Task objective:
Output each entry below as it stands, leaving out every picture.

[[ Input data, beginning ]]

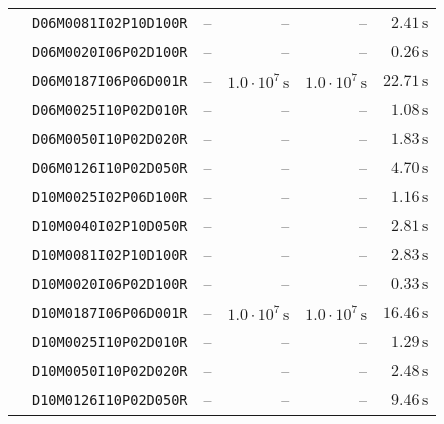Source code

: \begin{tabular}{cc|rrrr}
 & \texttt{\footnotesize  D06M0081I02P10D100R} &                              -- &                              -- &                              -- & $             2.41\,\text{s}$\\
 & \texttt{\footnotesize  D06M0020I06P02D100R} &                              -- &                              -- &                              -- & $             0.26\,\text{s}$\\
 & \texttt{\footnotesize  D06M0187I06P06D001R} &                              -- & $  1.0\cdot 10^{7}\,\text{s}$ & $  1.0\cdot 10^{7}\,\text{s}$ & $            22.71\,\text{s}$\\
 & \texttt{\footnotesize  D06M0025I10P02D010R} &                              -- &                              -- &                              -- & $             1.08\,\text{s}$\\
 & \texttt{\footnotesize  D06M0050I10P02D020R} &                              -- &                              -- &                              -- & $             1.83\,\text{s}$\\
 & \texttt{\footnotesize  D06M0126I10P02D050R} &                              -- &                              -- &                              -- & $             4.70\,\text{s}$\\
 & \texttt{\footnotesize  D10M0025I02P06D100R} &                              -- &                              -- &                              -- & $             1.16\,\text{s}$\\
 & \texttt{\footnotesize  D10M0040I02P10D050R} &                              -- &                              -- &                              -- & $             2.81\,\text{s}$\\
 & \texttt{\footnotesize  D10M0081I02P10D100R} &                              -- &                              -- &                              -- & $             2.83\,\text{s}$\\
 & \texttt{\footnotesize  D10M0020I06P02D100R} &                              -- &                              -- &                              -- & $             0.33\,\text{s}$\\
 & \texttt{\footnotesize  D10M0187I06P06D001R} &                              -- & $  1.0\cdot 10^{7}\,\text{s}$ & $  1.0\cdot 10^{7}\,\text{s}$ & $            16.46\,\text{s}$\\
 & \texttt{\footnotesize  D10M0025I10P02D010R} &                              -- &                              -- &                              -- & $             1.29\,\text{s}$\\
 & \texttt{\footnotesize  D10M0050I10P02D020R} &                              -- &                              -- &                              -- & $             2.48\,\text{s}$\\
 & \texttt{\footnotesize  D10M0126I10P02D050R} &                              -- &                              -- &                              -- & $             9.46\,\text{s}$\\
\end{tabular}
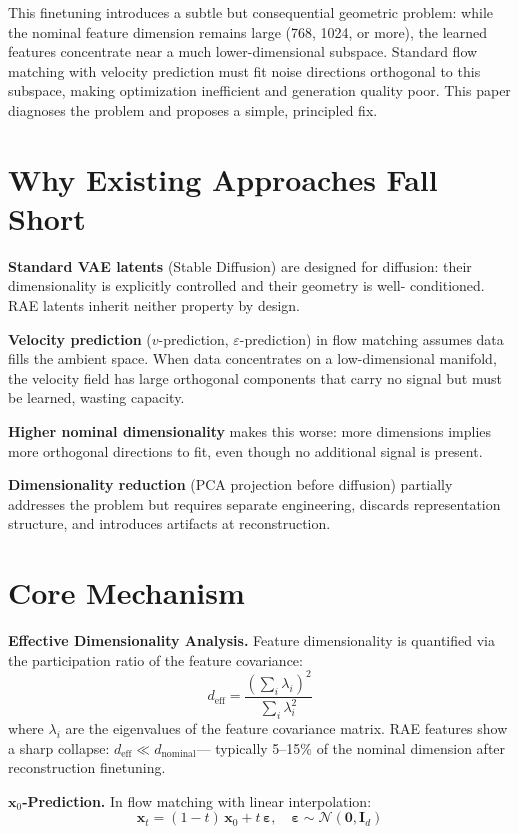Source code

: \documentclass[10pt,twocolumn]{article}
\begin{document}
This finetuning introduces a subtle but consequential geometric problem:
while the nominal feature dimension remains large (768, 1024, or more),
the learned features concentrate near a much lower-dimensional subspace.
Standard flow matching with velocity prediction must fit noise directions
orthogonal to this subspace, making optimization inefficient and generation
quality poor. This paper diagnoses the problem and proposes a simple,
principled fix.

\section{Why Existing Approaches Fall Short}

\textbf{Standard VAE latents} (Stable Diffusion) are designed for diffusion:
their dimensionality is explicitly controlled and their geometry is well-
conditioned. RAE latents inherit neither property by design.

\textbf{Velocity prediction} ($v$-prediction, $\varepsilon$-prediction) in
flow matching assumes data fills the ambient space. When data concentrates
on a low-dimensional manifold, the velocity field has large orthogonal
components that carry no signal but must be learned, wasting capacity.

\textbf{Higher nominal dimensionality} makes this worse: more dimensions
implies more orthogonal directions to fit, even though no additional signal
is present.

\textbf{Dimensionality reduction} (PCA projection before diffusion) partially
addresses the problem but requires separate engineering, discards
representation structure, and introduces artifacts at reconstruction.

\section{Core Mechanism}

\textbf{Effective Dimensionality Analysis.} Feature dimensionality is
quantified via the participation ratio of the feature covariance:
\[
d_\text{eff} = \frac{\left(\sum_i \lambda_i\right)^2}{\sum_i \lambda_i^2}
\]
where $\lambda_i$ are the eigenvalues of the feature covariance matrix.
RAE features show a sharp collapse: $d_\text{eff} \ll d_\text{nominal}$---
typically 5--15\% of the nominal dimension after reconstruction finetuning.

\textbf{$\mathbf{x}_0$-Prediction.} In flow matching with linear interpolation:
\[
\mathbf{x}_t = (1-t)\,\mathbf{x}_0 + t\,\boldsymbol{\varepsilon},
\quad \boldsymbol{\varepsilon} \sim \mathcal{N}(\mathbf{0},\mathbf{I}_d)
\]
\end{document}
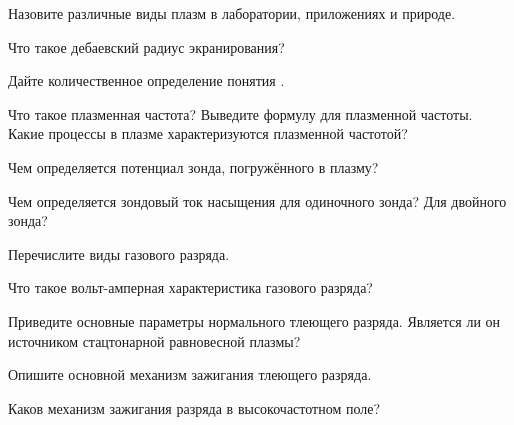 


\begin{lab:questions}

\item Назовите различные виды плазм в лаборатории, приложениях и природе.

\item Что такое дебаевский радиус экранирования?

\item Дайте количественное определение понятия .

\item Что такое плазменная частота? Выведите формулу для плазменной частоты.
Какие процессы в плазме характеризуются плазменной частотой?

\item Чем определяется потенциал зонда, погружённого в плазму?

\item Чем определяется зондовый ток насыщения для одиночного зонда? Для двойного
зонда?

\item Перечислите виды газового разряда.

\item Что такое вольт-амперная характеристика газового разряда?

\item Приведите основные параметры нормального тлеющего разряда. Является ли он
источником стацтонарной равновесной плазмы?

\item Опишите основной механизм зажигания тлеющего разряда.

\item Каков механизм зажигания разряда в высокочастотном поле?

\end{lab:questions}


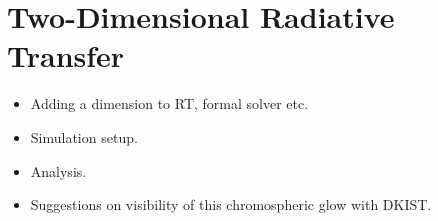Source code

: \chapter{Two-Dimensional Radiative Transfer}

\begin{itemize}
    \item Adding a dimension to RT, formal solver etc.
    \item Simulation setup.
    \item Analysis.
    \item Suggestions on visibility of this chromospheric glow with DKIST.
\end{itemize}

[[ Input data, end ]]

Result for this exercise:
Source code

: \begin{tabular}{cc|rrrr}
 & \texttt{\footnotesize  D06M0081I02P10D100R} &                              -- &                              -- &                              -- & $             2.41\,\text{s}$\\
 & \texttt{\footnotesize  D06M0020I06P02D100R} &                              -- &                              -- &                              -- & $             0.26\,\text{s}$\\
 & \texttt{\footnotesize  D06M0187I06P06D001R} &                              -- & $  1.0\cdot 10^{7}\,\text{s}$ & $  1.0\cdot 10^{7}\,\text{s}$ & $            22.71\,\text{s}$\\
 & \texttt{\footnotesize  D06M0025I10P02D010R} &                              -- &                              -- &                              -- & $             1.08\,\text{s}$\\
 & \texttt{\footnotesize  D06M0050I10P02D020R} &                              -- &                              -- &                              -- & $             1.83\,\text{s}$\\
 & \texttt{\footnotesize  D06M0126I10P02D050R} &                              -- &                              -- &                              -- & $             4.70\,\text{s}$\\
 & \texttt{\footnotesize  D10M0025I02P06D100R} &                              -- &                              -- &                              -- & $             1.16\,\text{s}$\\
 & \texttt{\footnotesize  D10M0040I02P10D050R} &                              -- &                              -- &                              -- & $             2.81\,\text{s}$\\
 & \texttt{\footnotesize  D10M0081I02P10D100R} &                              -- &                              -- &                              -- & $             2.83\,\text{s}$\\
 & \texttt{\footnotesize  D10M0020I06P02D100R} &                              -- &                              -- &                              -- & $             0.33\,\text{s}$\\
 & \texttt{\footnotesize  D10M0187I06P06D001R} &                              -- & $  1.0\cdot 10^{7}\,\text{s}$ & $  1.0\cdot 10^{7}\,\text{s}$ & $            16.46\,\text{s}$\\
 & \texttt{\footnotesize  D10M0025I10P02D010R} &                              -- &                              -- &                              -- & $             1.29\,\text{s}$\\
 & \texttt{\footnotesize  D10M0050I10P02D020R} &                              -- &                              -- &                              -- & $             2.48\,\text{s}$\\
 & \texttt{\footnotesize  D10M0126I10P02D050R} &                              -- &                              -- &                              -- & $             9.46\,\text{s}$\\
\end{tabular}
Source code

: \documentclass[10pt,twocolumn]{article}
\begin{document}
This finetuning introduces a subtle but consequential geometric problem:
while the nominal feature dimension remains large (768, 1024, or more),
the learned features concentrate near a much lower-dimensional subspace.
Standard flow matching with velocity prediction must fit noise directions
orthogonal to this subspace, making optimization inefficient and generation
quality poor. This paper diagnoses the problem and proposes a simple,
principled fix.

\section{Why Existing Approaches Fall Short}

\textbf{Standard VAE latents} (Stable Diffusion) are designed for diffusion:
their dimensionality is explicitly controlled and their geometry is well-
conditioned. RAE latents inherit neither property by design.

\textbf{Velocity prediction} ($v$-prediction, $\varepsilon$-prediction) in
flow matching assumes data fills the ambient space. When data concentrates
on a low-dimensional manifold, the velocity field has large orthogonal
components that carry no signal but must be learned, wasting capacity.

\textbf{Higher nominal dimensionality} makes this worse: more dimensions
implies more orthogonal directions to fit, even though no additional signal
is present.

\textbf{Dimensionality reduction} (PCA projection before diffusion) partially
addresses the problem but requires separate engineering, discards
representation structure, and introduces artifacts at reconstruction.

\section{Core Mechanism}

\textbf{Effective Dimensionality Analysis.} Feature dimensionality is
quantified via the participation ratio of the feature covariance:
\[
d_\text{eff} = \frac{\left(\sum_i \lambda_i\right)^2}{\sum_i \lambda_i^2}
\]
where $\lambda_i$ are the eigenvalues of the feature covariance matrix.
RAE features show a sharp collapse: $d_\text{eff} \ll d_\text{nominal}$---
typically 5--15\% of the nominal dimension after reconstruction finetuning.

\textbf{$\mathbf{x}_0$-Prediction.} In flow matching with linear interpolation:
\[
\mathbf{x}_t = (1-t)\,\mathbf{x}_0 + t\,\boldsymbol{\varepsilon},
\quad \boldsymbol{\varepsilon} \sim \mathcal{N}(\mathbf{0},\mathbf{I}_d)
\]
\end{document}


\begin{lab:questions}

\item Назовите различные виды плазм в лаборатории, приложениях и природе.

\item Что такое дебаевский радиус экранирования?

\item Дайте количественное определение понятия .

\item Что такое плазменная частота? Выведите формулу для плазменной частоты.
Какие процессы в плазме характеризуются плазменной частотой?

\item Чем определяется потенциал зонда, погружённого в плазму?

\item Чем определяется зондовый ток насыщения для одиночного зонда? Для двойного
зонда?

\item Перечислите виды газового разряда.

\item Что такое вольт-амперная характеристика газового разряда?

\item Приведите основные параметры нормального тлеющего разряда. Является ли он
источником стацтонарной равновесной плазмы?

\item Опишите основной механизм зажигания тлеющего разряда.

\item Каков механизм зажигания разряда в высокочастотном поле?

\end{lab:questions}


Source code

: \chapter{Two-Dimensional Radiative Transfer}

\begin{itemize}
    \item Adding a dimension to RT, formal solver etc.
    \item Simulation setup.
    \item Analysis.
    \item Suggestions on visibility of this chromospheric glow with DKIST.
\end{itemize}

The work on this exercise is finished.